Hálózat TV
- Type: Commercial television network
- Country: Hungary
- Broadcast area: 65.2%

Programming
- Picture format: 480i SDTV 4:3

Ownership
- Owner: Hálózatos Televíziók Zrt

History
- Launched: 2002
- Closed: 2013

Links
- Website: www.halozattv.hu

= Hálózat TV =

Hálózat TV was a private television broadcasting company in Hungary. Hálózat TV was founded in Budapest in 2002 and ceased broadcasting in January 2013 due to financial liquidation.

Hálózat was founded by a company of 34 local television stations, its main aim was to fill fin the hole in the required four-hour programming of the networks funded by state funds and the budgets of city governments. The owner stations subscribed for three to five hours of daily Hálózat TV programming on weekdays and eight to ten hours a day at the weekend. Some (usually infotainment) parts of the programming were made not just for, but by, the workers of the local stations. According to a document by the National Media and Infocommunications Authority, the editing of the network's 20:30 newscast called Hírháló (Newsnet) was the least violent amongst the stations in the country.

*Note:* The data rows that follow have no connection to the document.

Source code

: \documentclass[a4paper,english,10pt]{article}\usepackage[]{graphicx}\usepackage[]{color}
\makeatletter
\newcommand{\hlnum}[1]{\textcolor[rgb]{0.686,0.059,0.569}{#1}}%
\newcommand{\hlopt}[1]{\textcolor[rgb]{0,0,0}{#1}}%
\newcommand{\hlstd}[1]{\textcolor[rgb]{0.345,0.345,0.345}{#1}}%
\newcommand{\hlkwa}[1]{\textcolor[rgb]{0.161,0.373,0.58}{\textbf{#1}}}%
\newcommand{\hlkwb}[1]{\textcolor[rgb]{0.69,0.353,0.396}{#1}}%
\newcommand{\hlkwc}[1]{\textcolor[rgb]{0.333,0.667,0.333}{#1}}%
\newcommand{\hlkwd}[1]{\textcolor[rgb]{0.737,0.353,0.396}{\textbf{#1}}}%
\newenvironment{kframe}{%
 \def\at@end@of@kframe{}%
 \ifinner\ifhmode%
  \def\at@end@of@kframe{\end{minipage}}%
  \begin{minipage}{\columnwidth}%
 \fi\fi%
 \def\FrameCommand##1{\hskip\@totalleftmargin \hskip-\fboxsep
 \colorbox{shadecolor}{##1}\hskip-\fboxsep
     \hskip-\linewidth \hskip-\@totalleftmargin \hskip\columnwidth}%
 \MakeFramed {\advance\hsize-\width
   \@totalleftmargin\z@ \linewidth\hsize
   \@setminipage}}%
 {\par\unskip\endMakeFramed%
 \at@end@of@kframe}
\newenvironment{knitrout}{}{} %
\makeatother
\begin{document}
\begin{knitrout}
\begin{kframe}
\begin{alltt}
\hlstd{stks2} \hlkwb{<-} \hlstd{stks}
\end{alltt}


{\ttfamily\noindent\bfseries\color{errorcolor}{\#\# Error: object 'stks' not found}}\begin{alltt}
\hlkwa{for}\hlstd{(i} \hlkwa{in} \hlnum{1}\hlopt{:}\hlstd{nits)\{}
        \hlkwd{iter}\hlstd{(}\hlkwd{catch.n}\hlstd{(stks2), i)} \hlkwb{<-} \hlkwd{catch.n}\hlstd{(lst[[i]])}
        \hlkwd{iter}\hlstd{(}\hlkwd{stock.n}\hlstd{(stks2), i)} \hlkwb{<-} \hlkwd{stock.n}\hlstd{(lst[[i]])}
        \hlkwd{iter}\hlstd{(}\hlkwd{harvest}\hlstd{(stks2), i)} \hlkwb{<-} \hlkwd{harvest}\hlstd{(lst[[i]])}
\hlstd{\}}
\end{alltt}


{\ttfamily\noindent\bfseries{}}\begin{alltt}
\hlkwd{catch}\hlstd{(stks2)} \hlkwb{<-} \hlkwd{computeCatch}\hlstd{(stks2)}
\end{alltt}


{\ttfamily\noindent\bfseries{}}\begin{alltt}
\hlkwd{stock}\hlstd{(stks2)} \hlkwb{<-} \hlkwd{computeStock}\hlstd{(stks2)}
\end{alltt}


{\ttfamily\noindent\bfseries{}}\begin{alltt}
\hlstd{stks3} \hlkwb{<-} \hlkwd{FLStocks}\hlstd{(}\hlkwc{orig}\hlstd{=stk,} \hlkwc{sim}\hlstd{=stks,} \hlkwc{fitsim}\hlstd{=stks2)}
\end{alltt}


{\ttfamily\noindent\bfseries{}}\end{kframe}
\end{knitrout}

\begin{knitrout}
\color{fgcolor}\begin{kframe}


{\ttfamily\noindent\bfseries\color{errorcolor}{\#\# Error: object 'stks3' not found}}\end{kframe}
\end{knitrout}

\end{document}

Some of the series Hálózat put on screen, alongside feature films, aired every evening:

- Die Rettungsflieger (Hungarian title: Mentőhelikopter / English translation: Rescue Helicopter)
- Verliebt in Berlin (Lisa csak egy van / There's Only One Lisa, also aired that time on TV2)
- Pacific Blue
- Édes otthon (Sweet Home)

Thus, the later years being it common in Hungary, the channel has never aired in 16:9 aspect ratio.